▶ **Action item**
Each line of the material holding the word "name" must be identified and copied.
**** Records for the exercise ****
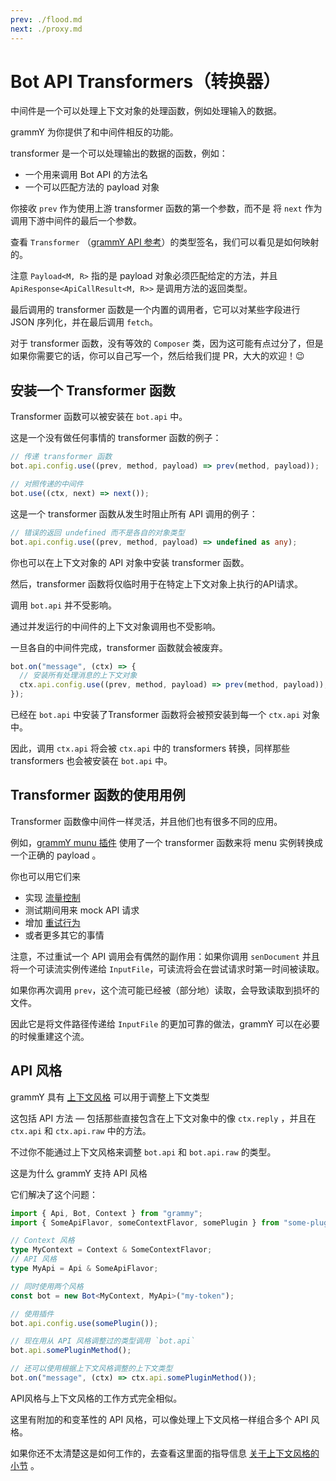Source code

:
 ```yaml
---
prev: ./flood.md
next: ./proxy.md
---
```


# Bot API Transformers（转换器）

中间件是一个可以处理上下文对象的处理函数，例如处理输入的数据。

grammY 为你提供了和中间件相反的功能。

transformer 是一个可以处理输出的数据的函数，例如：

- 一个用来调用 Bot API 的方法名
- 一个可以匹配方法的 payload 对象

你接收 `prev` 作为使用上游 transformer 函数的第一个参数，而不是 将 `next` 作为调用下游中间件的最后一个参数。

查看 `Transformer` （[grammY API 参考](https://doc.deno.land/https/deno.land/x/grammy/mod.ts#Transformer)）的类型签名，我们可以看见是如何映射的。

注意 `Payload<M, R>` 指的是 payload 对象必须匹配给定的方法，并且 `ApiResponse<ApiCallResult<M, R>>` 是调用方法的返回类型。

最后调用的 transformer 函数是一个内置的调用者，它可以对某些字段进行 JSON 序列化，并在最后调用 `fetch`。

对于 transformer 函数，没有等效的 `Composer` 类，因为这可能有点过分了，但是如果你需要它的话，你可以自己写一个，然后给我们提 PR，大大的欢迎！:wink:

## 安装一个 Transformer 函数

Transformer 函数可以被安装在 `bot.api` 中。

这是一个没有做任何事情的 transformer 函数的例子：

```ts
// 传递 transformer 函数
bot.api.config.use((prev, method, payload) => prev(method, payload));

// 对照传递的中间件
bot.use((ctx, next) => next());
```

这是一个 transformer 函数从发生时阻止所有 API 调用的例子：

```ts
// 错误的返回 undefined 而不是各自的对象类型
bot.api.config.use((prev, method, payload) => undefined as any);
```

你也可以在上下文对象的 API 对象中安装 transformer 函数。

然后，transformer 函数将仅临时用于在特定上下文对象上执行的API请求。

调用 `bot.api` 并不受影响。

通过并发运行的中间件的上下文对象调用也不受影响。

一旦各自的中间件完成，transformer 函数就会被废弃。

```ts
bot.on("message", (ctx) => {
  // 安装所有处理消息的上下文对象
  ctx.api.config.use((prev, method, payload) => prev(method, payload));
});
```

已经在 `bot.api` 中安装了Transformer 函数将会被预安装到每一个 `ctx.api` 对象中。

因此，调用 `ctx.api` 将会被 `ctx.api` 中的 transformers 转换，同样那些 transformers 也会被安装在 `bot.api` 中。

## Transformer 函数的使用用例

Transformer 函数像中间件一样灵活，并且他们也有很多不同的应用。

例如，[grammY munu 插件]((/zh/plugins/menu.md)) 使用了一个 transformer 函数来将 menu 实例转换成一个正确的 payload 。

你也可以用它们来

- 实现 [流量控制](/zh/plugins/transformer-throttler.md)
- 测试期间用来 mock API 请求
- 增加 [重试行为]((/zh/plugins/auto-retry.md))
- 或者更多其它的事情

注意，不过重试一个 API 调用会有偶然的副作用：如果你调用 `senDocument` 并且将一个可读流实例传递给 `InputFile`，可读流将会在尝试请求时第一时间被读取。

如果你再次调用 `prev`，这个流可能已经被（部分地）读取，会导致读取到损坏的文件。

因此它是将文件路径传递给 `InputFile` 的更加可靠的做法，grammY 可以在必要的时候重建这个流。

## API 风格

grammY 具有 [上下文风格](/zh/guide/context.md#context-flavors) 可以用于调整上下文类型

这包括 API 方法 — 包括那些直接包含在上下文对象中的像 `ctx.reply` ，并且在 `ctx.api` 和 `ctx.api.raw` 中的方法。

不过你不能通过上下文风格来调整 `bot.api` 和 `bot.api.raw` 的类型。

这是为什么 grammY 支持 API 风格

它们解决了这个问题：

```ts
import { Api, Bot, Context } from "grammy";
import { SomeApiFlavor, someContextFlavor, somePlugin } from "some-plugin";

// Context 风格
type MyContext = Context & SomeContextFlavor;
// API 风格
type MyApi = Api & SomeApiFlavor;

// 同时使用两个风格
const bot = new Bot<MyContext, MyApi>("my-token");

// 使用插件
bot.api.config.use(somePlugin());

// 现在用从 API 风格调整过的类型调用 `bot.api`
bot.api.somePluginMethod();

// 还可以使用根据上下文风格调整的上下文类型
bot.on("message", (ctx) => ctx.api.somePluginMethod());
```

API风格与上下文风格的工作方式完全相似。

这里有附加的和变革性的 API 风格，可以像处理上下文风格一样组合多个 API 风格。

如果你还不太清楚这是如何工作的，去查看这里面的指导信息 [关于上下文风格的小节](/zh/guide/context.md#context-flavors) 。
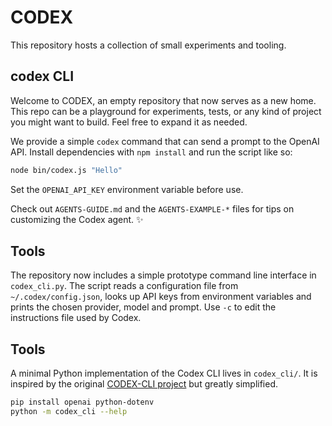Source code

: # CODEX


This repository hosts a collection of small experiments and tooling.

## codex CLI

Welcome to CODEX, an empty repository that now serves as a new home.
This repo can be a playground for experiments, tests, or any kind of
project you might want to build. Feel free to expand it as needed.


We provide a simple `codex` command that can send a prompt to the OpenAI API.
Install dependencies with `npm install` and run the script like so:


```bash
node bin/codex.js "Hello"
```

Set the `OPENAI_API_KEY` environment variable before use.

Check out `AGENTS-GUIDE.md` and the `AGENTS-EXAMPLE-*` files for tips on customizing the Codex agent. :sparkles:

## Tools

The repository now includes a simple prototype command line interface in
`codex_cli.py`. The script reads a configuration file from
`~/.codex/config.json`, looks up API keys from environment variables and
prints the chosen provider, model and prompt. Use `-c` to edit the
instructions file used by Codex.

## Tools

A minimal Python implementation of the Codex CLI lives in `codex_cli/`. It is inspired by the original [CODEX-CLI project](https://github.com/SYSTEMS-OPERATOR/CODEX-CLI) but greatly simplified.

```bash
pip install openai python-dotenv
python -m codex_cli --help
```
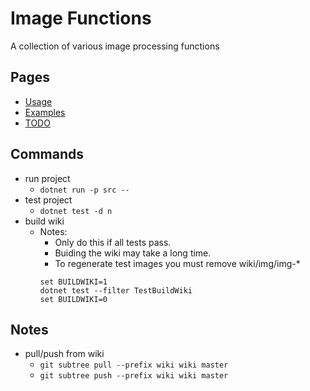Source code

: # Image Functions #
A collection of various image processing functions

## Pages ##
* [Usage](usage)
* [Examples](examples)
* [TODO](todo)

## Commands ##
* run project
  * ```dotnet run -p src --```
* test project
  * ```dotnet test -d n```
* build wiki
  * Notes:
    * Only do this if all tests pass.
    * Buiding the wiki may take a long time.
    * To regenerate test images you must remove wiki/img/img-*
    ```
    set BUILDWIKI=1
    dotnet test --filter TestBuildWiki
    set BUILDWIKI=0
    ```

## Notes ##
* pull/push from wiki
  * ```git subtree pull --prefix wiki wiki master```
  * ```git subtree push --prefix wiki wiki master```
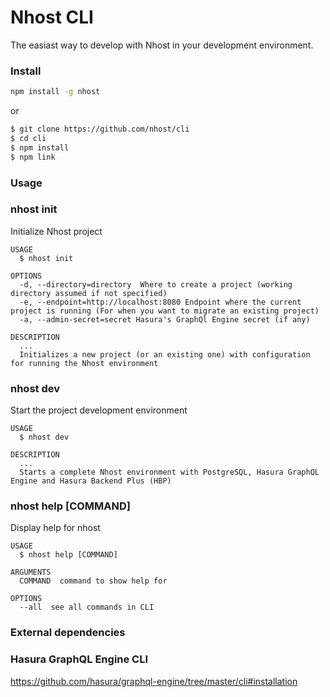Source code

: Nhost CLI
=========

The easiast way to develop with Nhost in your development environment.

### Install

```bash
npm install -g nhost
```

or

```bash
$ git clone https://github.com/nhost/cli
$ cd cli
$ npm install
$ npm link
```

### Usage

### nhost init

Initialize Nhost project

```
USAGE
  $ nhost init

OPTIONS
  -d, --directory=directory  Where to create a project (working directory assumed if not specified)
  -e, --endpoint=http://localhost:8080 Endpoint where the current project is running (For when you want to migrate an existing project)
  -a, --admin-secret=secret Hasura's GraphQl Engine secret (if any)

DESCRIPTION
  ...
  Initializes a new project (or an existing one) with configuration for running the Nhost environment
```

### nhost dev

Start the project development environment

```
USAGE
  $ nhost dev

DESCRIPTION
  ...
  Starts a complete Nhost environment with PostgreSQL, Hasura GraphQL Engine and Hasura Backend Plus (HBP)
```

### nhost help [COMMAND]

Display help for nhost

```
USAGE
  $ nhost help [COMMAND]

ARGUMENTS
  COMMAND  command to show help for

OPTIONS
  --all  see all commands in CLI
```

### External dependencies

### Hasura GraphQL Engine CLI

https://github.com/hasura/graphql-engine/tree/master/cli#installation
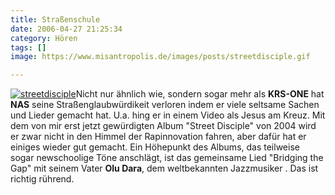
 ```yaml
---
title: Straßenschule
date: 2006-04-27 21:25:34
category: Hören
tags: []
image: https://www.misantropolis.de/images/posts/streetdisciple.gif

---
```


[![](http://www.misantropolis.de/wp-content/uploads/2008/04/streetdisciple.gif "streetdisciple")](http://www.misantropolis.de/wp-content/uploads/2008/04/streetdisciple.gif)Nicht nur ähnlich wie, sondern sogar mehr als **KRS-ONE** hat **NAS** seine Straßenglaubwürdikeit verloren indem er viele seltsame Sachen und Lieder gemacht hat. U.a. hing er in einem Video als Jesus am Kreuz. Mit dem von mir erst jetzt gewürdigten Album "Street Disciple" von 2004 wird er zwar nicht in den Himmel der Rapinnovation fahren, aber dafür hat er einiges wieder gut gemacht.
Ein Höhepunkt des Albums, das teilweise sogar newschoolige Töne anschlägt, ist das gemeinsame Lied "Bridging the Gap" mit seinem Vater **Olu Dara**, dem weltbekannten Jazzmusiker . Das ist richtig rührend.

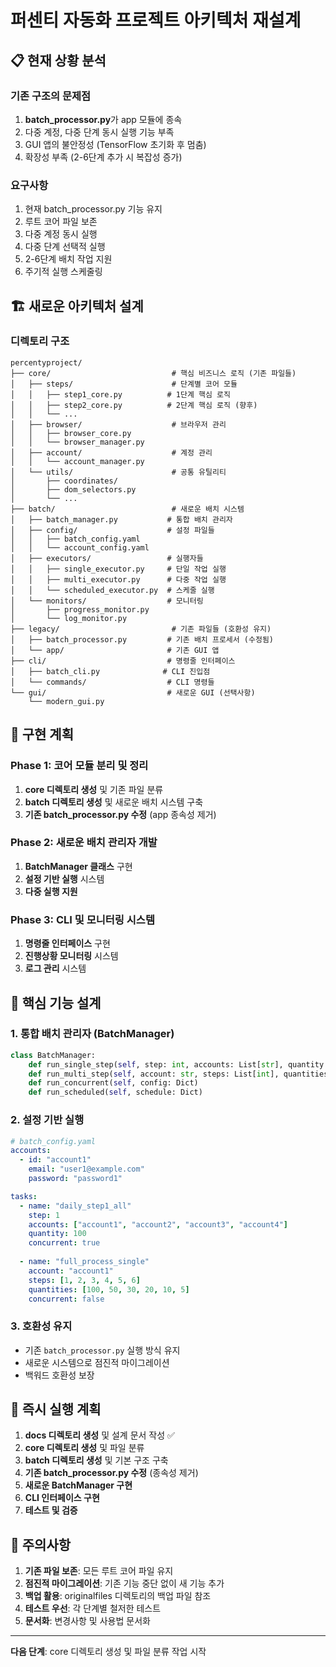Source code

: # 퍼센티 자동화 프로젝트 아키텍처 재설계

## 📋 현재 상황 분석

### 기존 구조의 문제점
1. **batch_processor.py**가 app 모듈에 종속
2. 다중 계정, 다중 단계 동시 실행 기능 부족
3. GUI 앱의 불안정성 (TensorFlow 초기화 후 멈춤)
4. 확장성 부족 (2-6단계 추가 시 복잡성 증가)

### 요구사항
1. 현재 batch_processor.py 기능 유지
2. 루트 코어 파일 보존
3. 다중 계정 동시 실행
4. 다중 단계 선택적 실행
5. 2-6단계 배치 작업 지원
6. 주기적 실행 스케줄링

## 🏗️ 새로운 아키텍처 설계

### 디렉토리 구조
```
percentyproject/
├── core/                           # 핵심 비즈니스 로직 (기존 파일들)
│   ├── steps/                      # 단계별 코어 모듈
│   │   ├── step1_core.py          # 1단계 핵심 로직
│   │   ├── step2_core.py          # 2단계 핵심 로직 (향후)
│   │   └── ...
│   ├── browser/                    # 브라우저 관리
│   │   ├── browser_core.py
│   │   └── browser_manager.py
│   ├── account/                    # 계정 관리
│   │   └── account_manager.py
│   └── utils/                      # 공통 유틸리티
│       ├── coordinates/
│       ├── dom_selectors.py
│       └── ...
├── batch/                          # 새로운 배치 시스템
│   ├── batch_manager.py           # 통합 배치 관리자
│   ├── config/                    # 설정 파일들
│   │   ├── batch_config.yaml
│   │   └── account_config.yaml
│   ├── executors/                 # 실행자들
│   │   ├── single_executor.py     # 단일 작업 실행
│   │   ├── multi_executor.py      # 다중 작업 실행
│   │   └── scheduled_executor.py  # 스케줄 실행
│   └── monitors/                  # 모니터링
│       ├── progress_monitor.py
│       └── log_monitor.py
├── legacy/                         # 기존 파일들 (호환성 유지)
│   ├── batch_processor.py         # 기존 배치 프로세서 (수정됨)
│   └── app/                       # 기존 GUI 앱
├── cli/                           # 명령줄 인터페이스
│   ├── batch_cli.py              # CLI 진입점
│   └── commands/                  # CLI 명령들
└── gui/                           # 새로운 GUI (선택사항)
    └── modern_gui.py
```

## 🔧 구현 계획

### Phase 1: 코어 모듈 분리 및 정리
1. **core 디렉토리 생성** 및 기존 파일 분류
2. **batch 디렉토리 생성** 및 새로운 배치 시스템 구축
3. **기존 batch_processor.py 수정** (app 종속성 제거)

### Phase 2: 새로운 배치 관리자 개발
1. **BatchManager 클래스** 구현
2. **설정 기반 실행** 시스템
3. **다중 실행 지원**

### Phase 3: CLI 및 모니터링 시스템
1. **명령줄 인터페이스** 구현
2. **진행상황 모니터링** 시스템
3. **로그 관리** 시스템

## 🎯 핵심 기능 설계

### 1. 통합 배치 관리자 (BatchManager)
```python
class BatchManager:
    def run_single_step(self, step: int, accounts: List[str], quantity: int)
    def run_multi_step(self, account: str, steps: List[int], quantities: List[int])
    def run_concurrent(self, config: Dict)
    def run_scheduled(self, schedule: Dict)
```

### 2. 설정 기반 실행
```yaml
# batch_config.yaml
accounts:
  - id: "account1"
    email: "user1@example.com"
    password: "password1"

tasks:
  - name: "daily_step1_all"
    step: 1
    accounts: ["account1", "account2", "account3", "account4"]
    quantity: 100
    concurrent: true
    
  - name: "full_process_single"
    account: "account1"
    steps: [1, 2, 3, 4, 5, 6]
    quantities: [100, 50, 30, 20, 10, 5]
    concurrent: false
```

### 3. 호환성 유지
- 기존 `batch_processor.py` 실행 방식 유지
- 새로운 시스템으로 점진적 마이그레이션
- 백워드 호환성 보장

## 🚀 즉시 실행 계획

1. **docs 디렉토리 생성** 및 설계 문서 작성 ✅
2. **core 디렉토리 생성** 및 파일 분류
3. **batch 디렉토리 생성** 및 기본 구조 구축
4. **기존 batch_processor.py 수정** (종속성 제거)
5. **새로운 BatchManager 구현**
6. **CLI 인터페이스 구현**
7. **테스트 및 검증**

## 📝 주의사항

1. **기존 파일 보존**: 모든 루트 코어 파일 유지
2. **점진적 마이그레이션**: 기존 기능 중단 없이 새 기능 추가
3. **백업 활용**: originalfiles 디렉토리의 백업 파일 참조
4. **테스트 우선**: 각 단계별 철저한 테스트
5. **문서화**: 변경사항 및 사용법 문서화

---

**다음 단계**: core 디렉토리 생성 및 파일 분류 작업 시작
****
▶ **Final answer**
  - name: "daily_step1_all"
  - name: "full_process_single"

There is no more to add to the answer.